# [Supplied material]
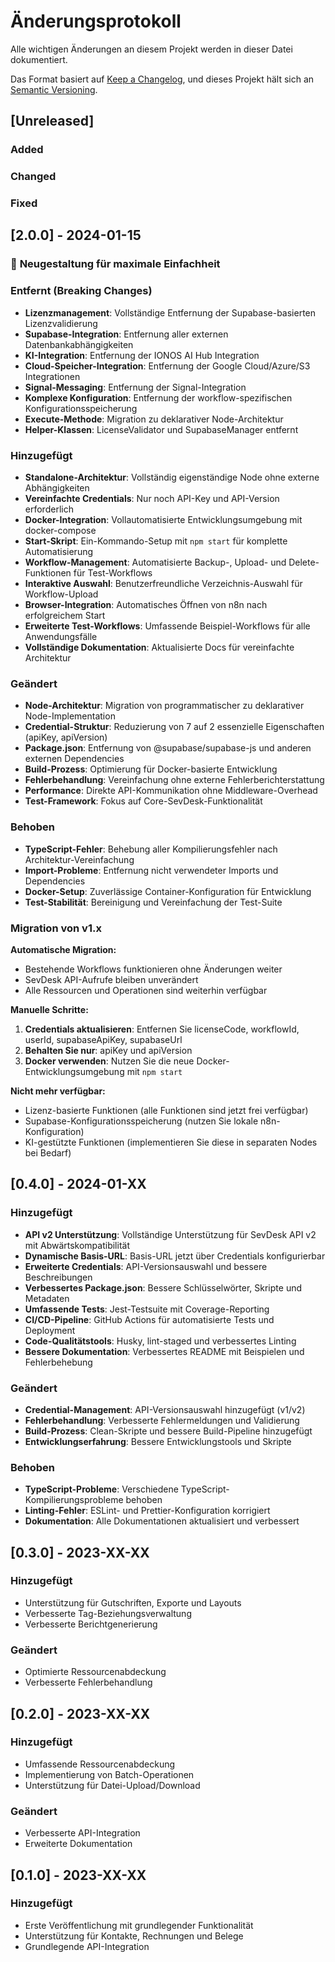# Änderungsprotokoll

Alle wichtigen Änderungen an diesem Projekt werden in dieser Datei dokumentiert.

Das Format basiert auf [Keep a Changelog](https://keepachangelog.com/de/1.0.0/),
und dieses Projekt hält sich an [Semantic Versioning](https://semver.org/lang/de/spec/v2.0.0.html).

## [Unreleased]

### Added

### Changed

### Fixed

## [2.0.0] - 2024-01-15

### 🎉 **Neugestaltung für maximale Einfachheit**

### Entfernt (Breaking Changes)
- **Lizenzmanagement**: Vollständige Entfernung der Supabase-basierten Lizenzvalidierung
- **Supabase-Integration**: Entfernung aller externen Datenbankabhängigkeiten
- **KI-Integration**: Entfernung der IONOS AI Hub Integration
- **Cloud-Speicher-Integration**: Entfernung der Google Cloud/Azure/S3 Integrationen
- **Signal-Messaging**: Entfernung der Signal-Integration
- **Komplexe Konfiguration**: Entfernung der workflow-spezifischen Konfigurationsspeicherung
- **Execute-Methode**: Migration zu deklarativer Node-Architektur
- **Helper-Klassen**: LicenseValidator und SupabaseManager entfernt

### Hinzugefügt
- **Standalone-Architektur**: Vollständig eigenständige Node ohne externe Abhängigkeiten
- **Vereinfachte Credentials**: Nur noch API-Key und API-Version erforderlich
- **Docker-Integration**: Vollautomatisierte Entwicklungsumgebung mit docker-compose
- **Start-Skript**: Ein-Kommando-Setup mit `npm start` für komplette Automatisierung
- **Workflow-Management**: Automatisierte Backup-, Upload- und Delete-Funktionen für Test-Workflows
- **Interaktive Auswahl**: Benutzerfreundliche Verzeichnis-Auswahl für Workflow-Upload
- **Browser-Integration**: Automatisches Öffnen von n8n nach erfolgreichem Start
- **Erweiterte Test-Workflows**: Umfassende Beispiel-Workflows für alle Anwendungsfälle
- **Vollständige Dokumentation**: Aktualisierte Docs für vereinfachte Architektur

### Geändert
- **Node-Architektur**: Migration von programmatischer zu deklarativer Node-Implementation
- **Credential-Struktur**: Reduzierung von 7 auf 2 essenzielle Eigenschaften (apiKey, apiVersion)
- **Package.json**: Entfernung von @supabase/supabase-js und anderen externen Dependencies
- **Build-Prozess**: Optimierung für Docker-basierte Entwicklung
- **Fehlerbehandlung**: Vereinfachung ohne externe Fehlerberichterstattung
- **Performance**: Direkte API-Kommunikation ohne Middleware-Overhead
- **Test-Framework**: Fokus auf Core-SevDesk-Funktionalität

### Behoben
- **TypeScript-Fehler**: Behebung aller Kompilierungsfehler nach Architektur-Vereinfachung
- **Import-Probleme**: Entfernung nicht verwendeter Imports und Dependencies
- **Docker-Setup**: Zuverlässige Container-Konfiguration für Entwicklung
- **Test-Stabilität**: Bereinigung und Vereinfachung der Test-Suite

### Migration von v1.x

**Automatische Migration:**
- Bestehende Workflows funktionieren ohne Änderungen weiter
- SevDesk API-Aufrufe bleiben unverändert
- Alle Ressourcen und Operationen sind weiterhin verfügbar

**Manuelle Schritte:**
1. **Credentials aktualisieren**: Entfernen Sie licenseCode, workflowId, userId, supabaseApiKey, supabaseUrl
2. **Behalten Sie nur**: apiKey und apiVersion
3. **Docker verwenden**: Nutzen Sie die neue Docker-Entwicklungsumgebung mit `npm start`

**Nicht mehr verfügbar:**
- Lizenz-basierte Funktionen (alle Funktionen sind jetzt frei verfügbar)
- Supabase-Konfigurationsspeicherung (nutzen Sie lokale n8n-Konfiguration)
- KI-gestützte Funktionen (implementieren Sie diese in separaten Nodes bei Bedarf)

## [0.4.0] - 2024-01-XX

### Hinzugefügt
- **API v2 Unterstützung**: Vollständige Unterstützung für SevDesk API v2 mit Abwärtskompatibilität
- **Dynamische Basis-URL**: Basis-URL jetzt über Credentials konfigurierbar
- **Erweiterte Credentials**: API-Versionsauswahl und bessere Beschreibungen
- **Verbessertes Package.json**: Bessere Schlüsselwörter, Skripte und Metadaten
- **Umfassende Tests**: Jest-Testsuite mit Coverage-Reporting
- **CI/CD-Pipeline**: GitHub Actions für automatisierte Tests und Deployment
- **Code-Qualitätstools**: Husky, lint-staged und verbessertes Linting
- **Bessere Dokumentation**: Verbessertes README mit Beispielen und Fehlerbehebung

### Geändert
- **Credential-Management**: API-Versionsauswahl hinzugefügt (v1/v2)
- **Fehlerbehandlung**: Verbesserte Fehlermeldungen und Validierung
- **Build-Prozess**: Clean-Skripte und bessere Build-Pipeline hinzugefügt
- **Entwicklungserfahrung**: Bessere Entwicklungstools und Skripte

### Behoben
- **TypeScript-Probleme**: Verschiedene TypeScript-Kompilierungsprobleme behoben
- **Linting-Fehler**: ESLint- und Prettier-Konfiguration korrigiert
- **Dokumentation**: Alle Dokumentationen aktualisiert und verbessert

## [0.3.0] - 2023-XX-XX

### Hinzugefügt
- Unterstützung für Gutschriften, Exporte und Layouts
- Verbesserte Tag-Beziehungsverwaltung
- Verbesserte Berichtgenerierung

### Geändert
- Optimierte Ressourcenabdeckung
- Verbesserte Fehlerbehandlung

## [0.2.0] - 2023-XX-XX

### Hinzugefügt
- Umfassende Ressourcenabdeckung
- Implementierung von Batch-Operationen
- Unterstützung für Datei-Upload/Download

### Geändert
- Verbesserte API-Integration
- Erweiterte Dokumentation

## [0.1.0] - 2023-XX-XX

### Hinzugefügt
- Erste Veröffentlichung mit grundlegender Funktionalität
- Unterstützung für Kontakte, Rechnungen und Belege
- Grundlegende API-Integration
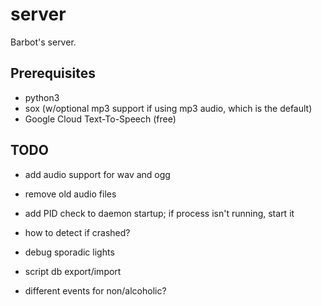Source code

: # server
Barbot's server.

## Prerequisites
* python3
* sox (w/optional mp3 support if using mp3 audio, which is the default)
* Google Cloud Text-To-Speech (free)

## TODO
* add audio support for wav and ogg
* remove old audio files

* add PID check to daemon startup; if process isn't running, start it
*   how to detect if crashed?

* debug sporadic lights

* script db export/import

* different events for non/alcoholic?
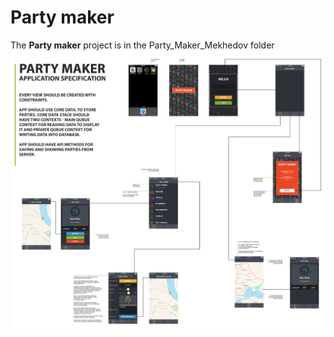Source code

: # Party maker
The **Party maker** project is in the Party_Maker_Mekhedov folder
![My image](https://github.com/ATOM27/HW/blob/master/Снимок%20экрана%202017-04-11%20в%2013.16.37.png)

# [Your instructions]
Make an exact copy of the listing. Do not carry over its pictures.

# [Solution]
# Änderungsprotokoll

Alle wichtigen Änderungen an diesem Projekt werden in dieser Datei dokumentiert.

Das Format basiert auf [Keep a Changelog](https://keepachangelog.com/de/1.0.0/),
und dieses Projekt hält sich an [Semantic Versioning](https://semver.org/lang/de/spec/v2.0.0.html).

## [Unreleased]

### Added

### Changed

### Fixed

## [2.0.0] - 2024-01-15

### 🎉 **Neugestaltung für maximale Einfachheit**

### Entfernt (Breaking Changes)
- **Lizenzmanagement**: Vollständige Entfernung der Supabase-basierten Lizenzvalidierung
- **Supabase-Integration**: Entfernung aller externen Datenbankabhängigkeiten
- **KI-Integration**: Entfernung der IONOS AI Hub Integration
- **Cloud-Speicher-Integration**: Entfernung der Google Cloud/Azure/S3 Integrationen
- **Signal-Messaging**: Entfernung der Signal-Integration
- **Komplexe Konfiguration**: Entfernung der workflow-spezifischen Konfigurationsspeicherung
- **Execute-Methode**: Migration zu deklarativer Node-Architektur
- **Helper-Klassen**: LicenseValidator und SupabaseManager entfernt

### Hinzugefügt
- **Standalone-Architektur**: Vollständig eigenständige Node ohne externe Abhängigkeiten
- **Vereinfachte Credentials**: Nur noch API-Key und API-Version erforderlich
- **Docker-Integration**: Vollautomatisierte Entwicklungsumgebung mit docker-compose
- **Start-Skript**: Ein-Kommando-Setup mit `npm start` für komplette Automatisierung
- **Workflow-Management**: Automatisierte Backup-, Upload- und Delete-Funktionen für Test-Workflows
- **Interaktive Auswahl**: Benutzerfreundliche Verzeichnis-Auswahl für Workflow-Upload
- **Browser-Integration**: Automatisches Öffnen von n8n nach erfolgreichem Start
- **Erweiterte Test-Workflows**: Umfassende Beispiel-Workflows für alle Anwendungsfälle
- **Vollständige Dokumentation**: Aktualisierte Docs für vereinfachte Architektur

### Geändert
- **Node-Architektur**: Migration von programmatischer zu deklarativer Node-Implementation
- **Credential-Struktur**: Reduzierung von 7 auf 2 essenzielle Eigenschaften (apiKey, apiVersion)
- **Package.json**: Entfernung von @supabase/supabase-js und anderen externen Dependencies
- **Build-Prozess**: Optimierung für Docker-basierte Entwicklung
- **Fehlerbehandlung**: Vereinfachung ohne externe Fehlerberichterstattung
- **Performance**: Direkte API-Kommunikation ohne Middleware-Overhead
- **Test-Framework**: Fokus auf Core-SevDesk-Funktionalität

### Behoben
- **TypeScript-Fehler**: Behebung aller Kompilierungsfehler nach Architektur-Vereinfachung
- **Import-Probleme**: Entfernung nicht verwendeter Imports und Dependencies
- **Docker-Setup**: Zuverlässige Container-Konfiguration für Entwicklung
- **Test-Stabilität**: Bereinigung und Vereinfachung der Test-Suite

### Migration von v1.x

**Automatische Migration:**
- Bestehende Workflows funktionieren ohne Änderungen weiter
- SevDesk API-Aufrufe bleiben unverändert
- Alle Ressourcen und Operationen sind weiterhin verfügbar

**Manuelle Schritte:**
1. **Credentials aktualisieren**: Entfernen Sie licenseCode, workflowId, userId, supabaseApiKey, supabaseUrl
2. **Behalten Sie nur**: apiKey und apiVersion
3. **Docker verwenden**: Nutzen Sie die neue Docker-Entwicklungsumgebung mit `npm start`

**Nicht mehr verfügbar:**
- Lizenz-basierte Funktionen (alle Funktionen sind jetzt frei verfügbar)
- Supabase-Konfigurationsspeicherung (nutzen Sie lokale n8n-Konfiguration)
- KI-gestützte Funktionen (implementieren Sie diese in separaten Nodes bei Bedarf)

## [0.4.0] - 2024-01-XX

### Hinzugefügt
- **API v2 Unterstützung**: Vollständige Unterstützung für SevDesk API v2 mit Abwärtskompatibilität
- **Dynamische Basis-URL**: Basis-URL jetzt über Credentials konfigurierbar
- **Erweiterte Credentials**: API-Versionsauswahl und bessere Beschreibungen
- **Verbessertes Package.json**: Bessere Schlüsselwörter, Skripte und Metadaten
- **Umfassende Tests**: Jest-Testsuite mit Coverage-Reporting
- **CI/CD-Pipeline**: GitHub Actions für automatisierte Tests und Deployment
- **Code-Qualitätstools**: Husky, lint-staged und verbessertes Linting
- **Bessere Dokumentation**: Verbessertes README mit Beispielen und Fehlerbehebung

### Geändert
- **Credential-Management**: API-Versionsauswahl hinzugefügt (v1/v2)
- **Fehlerbehandlung**: Verbesserte Fehlermeldungen und Validierung
- **Build-Prozess**: Clean-Skripte und bessere Build-Pipeline hinzugefügt
- **Entwicklungserfahrung**: Bessere Entwicklungstools und Skripte

### Behoben
- **TypeScript-Probleme**: Verschiedene TypeScript-Kompilierungsprobleme behoben
- **Linting-Fehler**: ESLint- und Prettier-Konfiguration korrigiert
- **Dokumentation**: Alle Dokumentationen aktualisiert und verbessert

## [0.3.0] - 2023-XX-XX

### Hinzugefügt
- Unterstützung für Gutschriften, Exporte und Layouts
- Verbesserte Tag-Beziehungsverwaltung
- Verbesserte Berichtgenerierung

### Geändert
- Optimierte Ressourcenabdeckung
- Verbesserte Fehlerbehandlung

## [0.2.0] - 2023-XX-XX

### Hinzugefügt
- Umfassende Ressourcenabdeckung
- Implementierung von Batch-Operationen
- Unterstützung für Datei-Upload/Download

### Geändert
- Verbesserte API-Integration
- Erweiterte Dokumentation

## [0.1.0] - 2023-XX-XX

### Hinzugefügt
- Erste Veröffentlichung mit grundlegender Funktionalität
- Unterstützung für Kontakte, Rechnungen und Belege
- Grundlegende API-Integration
Source code

: # server
Barbot's server.

## Prerequisites
* python3
* sox (w/optional mp3 support if using mp3 audio, which is the default)
* Google Cloud Text-To-Speech (free)

## TODO
* add audio support for wav and ogg
* remove old audio files

* add PID check to daemon startup; if process isn't running, start it
*   how to detect if crashed?

* debug sporadic lights

* script db export/import

* different events for non/alcoholic?
Source code

: # Party maker
The **Party maker** project is in the Party_Maker_Mekhedov folder
![My image](https://github.com/ATOM27/HW/blob/master/Снимок%20экрана%202017-04-11%20в%2013.16.37.png)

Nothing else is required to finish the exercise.